However, the common problem of the above methods is that although up to 97% of the palladium on the polyketone has been removed, there is still at least 4 ppm of palladium remaining. This is still extremely disadvantageous for the production cost and subsequent processing of the polyketone. For example, in terms of production cost, for a polyketone plant with an annual output of 50,000 tons, the palladium content of 4 ppm on the polyketone corresponds to a palladium loss of 300 kg, which is equivalent to a cost of 60 million yuan based on 200 yuan/gram of palladium.

Summary of the invention

The present invention is made to solve the above-mentioned problem, and aims to provide a method for recovering palladium from palladium-containing polyketone, by which the loss of precious metal palladium can be reduced; and the residual palladium is prevented from affecting the stability of polyketone and being unfavorable for subsequent injection molding processing.

The present invention provides a method for recovering palladium from a palladium-containing polyketone, the method comprising the following steps:

1) dissolving the palladium-containing polyketone in a zinc chloride solution to obtain a solution I;

2) adding p-benzoquinone to the solution I in step 1) to obtain a solution II;

3) heating and stirring the solution II in step 2) to a temperature higher than the temperature required for the polymerization reaction; then adding a palladium adsorbent, filtering to obtain a filtrate and a solid enriched with palladium;

4) washing the filtrate in step 3) to recover the polyketone in the filtrate;

The mass concentration of the zinc chloride solution is 85-90wt%.

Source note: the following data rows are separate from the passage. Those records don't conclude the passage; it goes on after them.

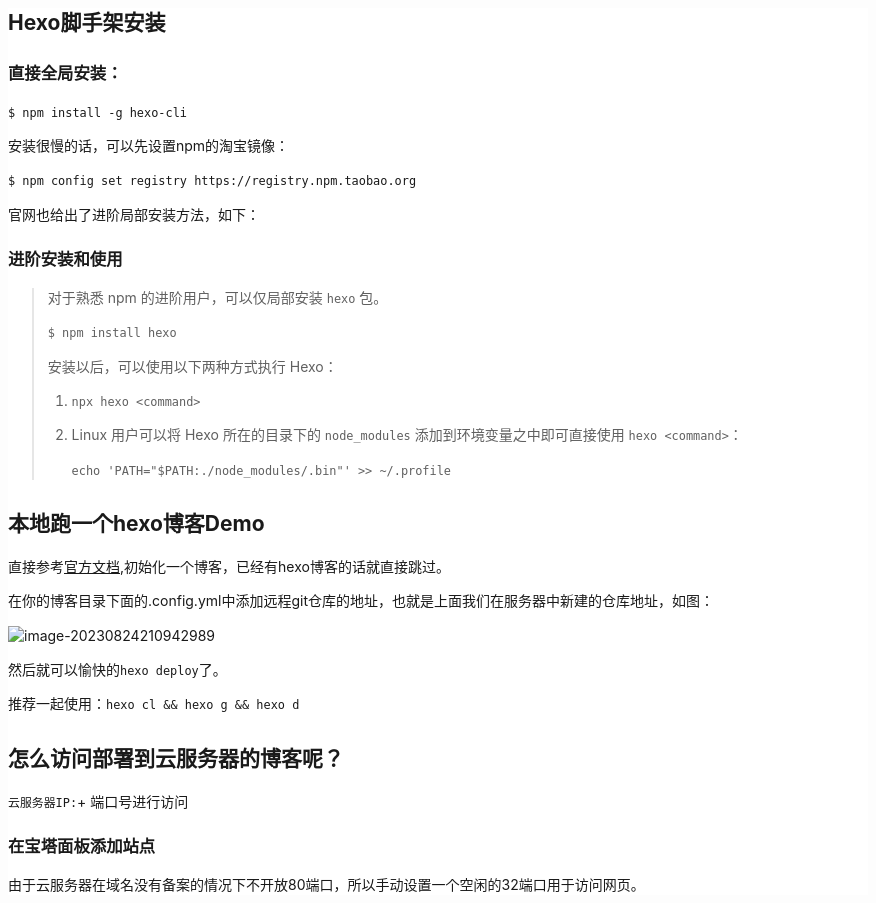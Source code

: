## Hexo脚手架安装

### 直接全局安装：

```
$ npm install -g hexo-cli
```

安装很慢的话，可以先设置npm的淘宝镜像：

```
$ npm config set registry https://registry.npm.taobao.org
```

官网也给出了进阶局部安装方法，如下：

### 进阶安装和使用

> 对于熟悉 npm 的进阶用户，可以仅局部安装 `hexo` 包。
>
> ```
> $ npm install hexo
> ```
>
> 安装以后，可以使用以下两种方式执行 Hexo：
>
> 1. `npx hexo <command>`
>
> 2. Linux 用户可以将 Hexo 所在的目录下的 `node_modules` 添加到环境变量之中即可直接使用 `hexo <command>`：
>
>    ```
>    echo 'PATH="$PATH:./node_modules/.bin"' >> ~/.profile
>    ```

## 本地跑一个hexo博客Demo

直接参考[官方文档](https://hexo.io/zh-cn/),初始化一个博客，已经有hexo博客的话就直接跳过。

在你的博客目录下面的.config.yml中添加远程git仓库的地址，也就是上面我们在服务器中新建的仓库地址，如图：

![image-20230824210942989](https://cs-wlei224.obs.cn-south-1.myhuaweicloud.com/blog-imgs/202308242109919.png)

然后就可以愉快的`hexo deploy`了。

推荐一起使用：`hexo cl && hexo g && hexo d`

## 怎么访问部署到云服务器的博客呢？

`云服务器IP:`+ 端口号进行访问

### 在宝塔面板添加站点

 由于云服务器在域名没有备案的情况下不开放80端口，所以手动设置一个空闲的32端口用于访问网页。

The present invention has the following beneficial effects:

By using a method for recovering palladium from palladium-containing polyketone provided by the present invention, most of the palladium remaining on the palladium-containing polyketone can be recovered, and the palladium content in the polyketone after recovery treatment is ≤0.6ppm.

DETAILED DESCRIPTION

Hereinafter, a specific disclosed embodiment of a method for recovering palladium from a palladium-containing polyketone is described in detail.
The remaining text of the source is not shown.